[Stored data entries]

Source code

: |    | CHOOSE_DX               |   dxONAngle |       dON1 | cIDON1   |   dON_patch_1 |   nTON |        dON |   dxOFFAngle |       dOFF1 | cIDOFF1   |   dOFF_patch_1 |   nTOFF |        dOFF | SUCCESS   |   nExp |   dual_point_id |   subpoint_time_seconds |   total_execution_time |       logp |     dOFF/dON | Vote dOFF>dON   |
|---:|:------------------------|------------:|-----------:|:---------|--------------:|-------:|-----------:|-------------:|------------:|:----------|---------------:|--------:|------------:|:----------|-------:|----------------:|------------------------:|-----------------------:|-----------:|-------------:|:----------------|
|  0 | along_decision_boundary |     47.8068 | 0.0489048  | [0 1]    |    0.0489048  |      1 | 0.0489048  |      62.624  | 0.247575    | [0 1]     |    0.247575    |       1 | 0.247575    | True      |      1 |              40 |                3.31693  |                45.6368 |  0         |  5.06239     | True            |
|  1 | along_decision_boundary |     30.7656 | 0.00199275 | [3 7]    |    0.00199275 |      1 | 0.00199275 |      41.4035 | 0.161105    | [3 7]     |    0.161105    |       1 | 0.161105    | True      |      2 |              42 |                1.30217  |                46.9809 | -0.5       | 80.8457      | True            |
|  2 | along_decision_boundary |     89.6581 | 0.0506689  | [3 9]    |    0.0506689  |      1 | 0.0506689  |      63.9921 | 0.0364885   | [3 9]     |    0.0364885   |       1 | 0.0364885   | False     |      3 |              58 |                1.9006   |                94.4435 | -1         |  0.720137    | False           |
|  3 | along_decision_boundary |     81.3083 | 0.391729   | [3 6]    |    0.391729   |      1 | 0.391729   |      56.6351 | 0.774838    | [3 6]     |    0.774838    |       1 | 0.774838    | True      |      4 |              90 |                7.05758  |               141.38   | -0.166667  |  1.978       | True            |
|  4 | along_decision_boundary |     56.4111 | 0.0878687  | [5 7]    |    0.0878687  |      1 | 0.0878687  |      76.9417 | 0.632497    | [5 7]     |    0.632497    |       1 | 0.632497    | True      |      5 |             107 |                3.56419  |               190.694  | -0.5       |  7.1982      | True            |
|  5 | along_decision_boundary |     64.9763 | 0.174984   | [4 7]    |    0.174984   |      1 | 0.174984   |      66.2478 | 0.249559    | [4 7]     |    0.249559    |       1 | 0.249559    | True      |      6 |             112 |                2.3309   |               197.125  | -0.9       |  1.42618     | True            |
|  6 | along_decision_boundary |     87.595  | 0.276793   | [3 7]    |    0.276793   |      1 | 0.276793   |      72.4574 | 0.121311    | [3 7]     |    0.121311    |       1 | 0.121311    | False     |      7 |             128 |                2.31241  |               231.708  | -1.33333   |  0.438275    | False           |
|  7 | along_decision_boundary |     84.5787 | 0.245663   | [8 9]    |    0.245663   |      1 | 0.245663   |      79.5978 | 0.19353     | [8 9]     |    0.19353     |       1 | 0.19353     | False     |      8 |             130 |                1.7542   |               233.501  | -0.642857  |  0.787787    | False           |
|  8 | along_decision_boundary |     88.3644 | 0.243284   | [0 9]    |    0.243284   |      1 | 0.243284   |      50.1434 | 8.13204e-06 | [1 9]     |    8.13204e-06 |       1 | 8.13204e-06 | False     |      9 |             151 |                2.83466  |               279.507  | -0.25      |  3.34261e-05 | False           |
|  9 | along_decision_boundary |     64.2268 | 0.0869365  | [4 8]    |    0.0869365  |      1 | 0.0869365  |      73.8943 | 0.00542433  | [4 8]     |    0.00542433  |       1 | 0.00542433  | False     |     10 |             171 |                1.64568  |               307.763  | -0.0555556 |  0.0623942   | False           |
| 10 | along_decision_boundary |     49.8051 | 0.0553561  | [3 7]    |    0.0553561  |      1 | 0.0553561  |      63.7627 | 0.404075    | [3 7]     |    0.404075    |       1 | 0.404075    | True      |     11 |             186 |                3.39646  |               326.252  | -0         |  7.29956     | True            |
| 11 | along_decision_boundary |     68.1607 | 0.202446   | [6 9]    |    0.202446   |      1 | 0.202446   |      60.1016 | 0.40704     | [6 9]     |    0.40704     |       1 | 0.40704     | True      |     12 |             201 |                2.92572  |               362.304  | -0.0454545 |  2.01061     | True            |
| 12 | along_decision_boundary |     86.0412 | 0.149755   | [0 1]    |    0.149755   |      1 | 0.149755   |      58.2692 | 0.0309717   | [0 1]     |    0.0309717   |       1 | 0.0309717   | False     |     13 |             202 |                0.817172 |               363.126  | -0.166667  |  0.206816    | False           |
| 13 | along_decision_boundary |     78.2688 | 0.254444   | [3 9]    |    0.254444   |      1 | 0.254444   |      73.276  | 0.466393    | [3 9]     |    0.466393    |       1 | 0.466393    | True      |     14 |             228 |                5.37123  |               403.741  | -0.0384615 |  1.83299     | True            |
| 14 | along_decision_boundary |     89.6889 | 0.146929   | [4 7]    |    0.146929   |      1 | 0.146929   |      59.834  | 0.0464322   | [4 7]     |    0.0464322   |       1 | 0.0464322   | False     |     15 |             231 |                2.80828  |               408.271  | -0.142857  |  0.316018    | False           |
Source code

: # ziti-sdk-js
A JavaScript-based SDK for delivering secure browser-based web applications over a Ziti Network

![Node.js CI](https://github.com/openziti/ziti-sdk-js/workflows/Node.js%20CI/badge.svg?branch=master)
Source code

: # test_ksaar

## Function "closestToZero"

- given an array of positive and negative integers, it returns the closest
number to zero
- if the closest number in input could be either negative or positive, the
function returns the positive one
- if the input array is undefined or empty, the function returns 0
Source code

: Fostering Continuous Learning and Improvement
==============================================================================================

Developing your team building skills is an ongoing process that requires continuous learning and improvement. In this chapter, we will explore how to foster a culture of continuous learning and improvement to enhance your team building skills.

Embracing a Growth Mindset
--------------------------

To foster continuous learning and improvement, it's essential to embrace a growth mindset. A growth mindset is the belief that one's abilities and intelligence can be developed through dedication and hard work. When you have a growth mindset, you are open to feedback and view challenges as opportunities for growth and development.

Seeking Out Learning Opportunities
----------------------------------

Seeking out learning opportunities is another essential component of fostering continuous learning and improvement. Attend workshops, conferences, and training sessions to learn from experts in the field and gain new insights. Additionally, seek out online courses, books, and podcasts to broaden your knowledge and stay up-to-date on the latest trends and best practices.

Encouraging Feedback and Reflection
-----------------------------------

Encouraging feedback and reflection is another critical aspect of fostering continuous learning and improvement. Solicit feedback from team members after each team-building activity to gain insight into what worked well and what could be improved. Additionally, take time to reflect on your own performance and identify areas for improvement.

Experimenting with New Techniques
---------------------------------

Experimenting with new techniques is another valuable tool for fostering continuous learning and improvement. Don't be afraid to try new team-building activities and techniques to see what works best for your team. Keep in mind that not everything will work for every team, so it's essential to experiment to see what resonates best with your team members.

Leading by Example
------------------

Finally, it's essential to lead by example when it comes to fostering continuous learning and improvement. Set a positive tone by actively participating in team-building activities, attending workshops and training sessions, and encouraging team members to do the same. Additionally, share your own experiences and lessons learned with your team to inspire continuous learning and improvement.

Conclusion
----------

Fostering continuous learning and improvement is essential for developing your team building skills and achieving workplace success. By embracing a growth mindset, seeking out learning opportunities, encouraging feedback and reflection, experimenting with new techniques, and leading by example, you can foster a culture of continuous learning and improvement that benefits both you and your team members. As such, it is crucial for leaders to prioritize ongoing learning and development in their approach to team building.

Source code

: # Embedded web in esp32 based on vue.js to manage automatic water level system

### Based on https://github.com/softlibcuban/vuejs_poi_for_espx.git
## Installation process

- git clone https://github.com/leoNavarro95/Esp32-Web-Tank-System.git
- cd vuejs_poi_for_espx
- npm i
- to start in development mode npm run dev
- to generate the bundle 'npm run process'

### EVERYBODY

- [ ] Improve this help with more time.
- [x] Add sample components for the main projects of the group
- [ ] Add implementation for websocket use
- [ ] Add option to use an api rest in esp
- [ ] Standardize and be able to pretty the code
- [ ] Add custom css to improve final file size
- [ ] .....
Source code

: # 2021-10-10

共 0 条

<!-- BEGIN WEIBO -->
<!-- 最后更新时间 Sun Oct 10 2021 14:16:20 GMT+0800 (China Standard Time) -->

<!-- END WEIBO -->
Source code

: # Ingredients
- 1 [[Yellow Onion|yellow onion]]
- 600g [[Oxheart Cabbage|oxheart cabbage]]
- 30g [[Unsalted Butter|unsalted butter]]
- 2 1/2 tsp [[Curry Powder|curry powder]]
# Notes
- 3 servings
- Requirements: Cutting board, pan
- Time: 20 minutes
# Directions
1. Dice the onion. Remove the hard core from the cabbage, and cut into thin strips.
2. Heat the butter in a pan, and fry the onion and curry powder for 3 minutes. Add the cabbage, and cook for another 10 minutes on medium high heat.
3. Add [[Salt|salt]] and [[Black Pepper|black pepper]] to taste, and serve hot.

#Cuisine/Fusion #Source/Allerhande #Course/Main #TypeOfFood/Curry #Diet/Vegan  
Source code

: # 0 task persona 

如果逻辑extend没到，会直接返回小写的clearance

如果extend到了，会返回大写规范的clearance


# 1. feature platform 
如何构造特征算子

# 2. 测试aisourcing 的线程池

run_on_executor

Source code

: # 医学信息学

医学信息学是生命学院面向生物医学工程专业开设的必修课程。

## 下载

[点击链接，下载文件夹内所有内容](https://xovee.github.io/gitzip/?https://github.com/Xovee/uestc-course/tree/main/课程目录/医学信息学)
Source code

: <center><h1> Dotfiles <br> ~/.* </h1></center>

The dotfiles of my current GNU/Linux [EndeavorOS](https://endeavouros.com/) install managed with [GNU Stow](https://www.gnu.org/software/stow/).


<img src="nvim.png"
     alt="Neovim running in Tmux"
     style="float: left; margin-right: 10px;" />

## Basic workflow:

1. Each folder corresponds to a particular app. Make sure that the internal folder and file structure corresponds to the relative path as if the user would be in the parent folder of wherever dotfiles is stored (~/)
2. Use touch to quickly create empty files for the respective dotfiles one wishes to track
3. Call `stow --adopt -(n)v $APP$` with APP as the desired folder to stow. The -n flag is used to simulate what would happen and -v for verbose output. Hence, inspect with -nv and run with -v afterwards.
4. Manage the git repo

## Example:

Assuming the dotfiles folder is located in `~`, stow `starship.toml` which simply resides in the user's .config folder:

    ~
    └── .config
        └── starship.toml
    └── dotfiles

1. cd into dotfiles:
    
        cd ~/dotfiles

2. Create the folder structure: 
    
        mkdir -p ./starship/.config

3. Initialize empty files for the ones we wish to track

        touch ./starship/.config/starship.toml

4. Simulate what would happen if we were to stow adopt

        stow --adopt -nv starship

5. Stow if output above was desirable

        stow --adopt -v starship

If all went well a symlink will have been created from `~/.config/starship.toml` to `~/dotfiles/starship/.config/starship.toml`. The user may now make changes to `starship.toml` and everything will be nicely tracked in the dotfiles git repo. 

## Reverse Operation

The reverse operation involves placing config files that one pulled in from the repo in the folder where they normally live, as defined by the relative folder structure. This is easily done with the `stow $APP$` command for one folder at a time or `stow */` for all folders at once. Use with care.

▸ **Problem statement**
Lines from the entries that contain the string "empty" must be found and copied.

▸ **Answer box**
- if the input array is undefined or empty, the function returns 0
2. Use touch to quickly create empty files for the respective dotfiles one wishes to track
3. Initialize empty files for the ones we wish to track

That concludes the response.